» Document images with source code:
>>>

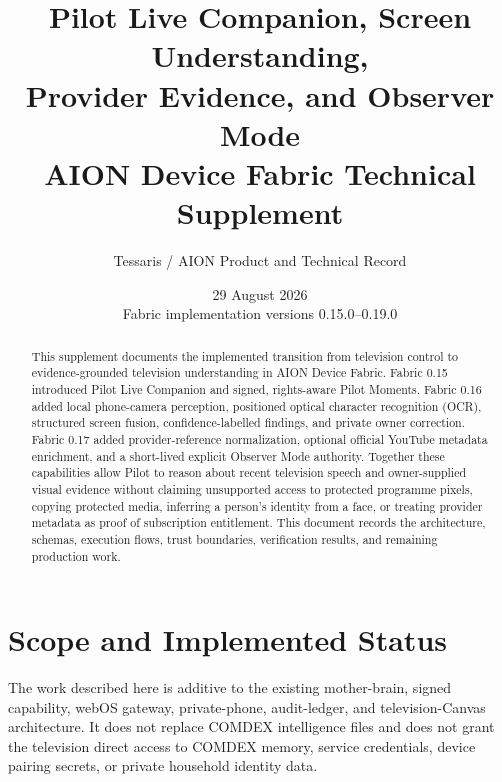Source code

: \documentclass[11pt,a4paper]{article}
\title{\textbf{Pilot Live Companion, Screen Understanding,\\Provider Evidence, and Observer Mode}\\[4pt]
\large AION Device Fabric Technical Supplement}
\author{Tessaris / AION Product and Technical Record}
\date{29 August 2026\\Fabric implementation versions 0.15.0--0.19.0}
\begin{document}
\maketitle

\begin{abstract}
This supplement documents the implemented transition from television control
to evidence-grounded television understanding in AION Device Fabric.  Fabric
0.15 introduced Pilot Live Companion and signed, rights-aware Pilot Moments.
Fabric 0.16 added local phone-camera perception, positioned optical character
recognition (OCR), structured screen fusion, confidence-labelled findings, and
private owner correction.  Fabric 0.17 added provider-reference normalization,
optional official YouTube metadata enrichment, and a short-lived explicit
Observer Mode authority.  Together these capabilities allow Pilot to reason
about recent television speech and owner-supplied visual evidence without
claiming unsupported access to protected programme pixels, copying protected
media, inferring a person's identity from a face, or treating provider metadata
as proof of subscription entitlement.  This document records the architecture,
schemas, execution flows, trust boundaries, verification results, and remaining
production work.
\end{abstract}

\section{Scope and Implemented Status}

The work described here is additive to the existing mother-brain, signed
capability, webOS gateway, private-phone, audit-ledger, and television-Canvas
architecture.  It does not replace COMDEX intelligence files and does not grant
the television direct access to COMDEX memory, service credentials, device
pairing secrets, or private household identity data.
\end{document}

<<<

» TASK DETAILS: Every entry above needs to be copied exactly, and no pictures go with it.

» TASK SOLUTION:
Source code

: \documentclass[11pt,a4paper]{article}
\title{\textbf{Pilot Live Companion, Screen Understanding,\\Provider Evidence, and Observer Mode}\\[4pt]
\large AION Device Fabric Technical Supplement}
\author{Tessaris / AION Product and Technical Record}
\date{29 August 2026\\Fabric implementation versions 0.15.0--0.19.0}
\begin{document}
\maketitle

\begin{abstract}
This supplement documents the implemented transition from television control
to evidence-grounded television understanding in AION Device Fabric.  Fabric
0.15 introduced Pilot Live Companion and signed, rights-aware Pilot Moments.
Fabric 0.16 added local phone-camera perception, positioned optical character
recognition (OCR), structured screen fusion, confidence-labelled findings, and
private owner correction.  Fabric 0.17 added provider-reference normalization,
optional official YouTube metadata enrichment, and a short-lived explicit
Observer Mode authority.  Together these capabilities allow Pilot to reason
about recent television speech and owner-supplied visual evidence without
claiming unsupported access to protected programme pixels, copying protected
media, inferring a person's identity from a face, or treating provider metadata
as proof of subscription entitlement.  This document records the architecture,
schemas, execution flows, trust boundaries, verification results, and remaining
production work.
\end{abstract}

\section{Scope and Implemented Status}

The work described here is additive to the existing mother-brain, signed
capability, webOS gateway, private-phone, audit-ledger, and television-Canvas
architecture.  It does not replace COMDEX intelligence files and does not grant
the television direct access to COMDEX memory, service credentials, device
pairing secrets, or private household identity data.
\end{document}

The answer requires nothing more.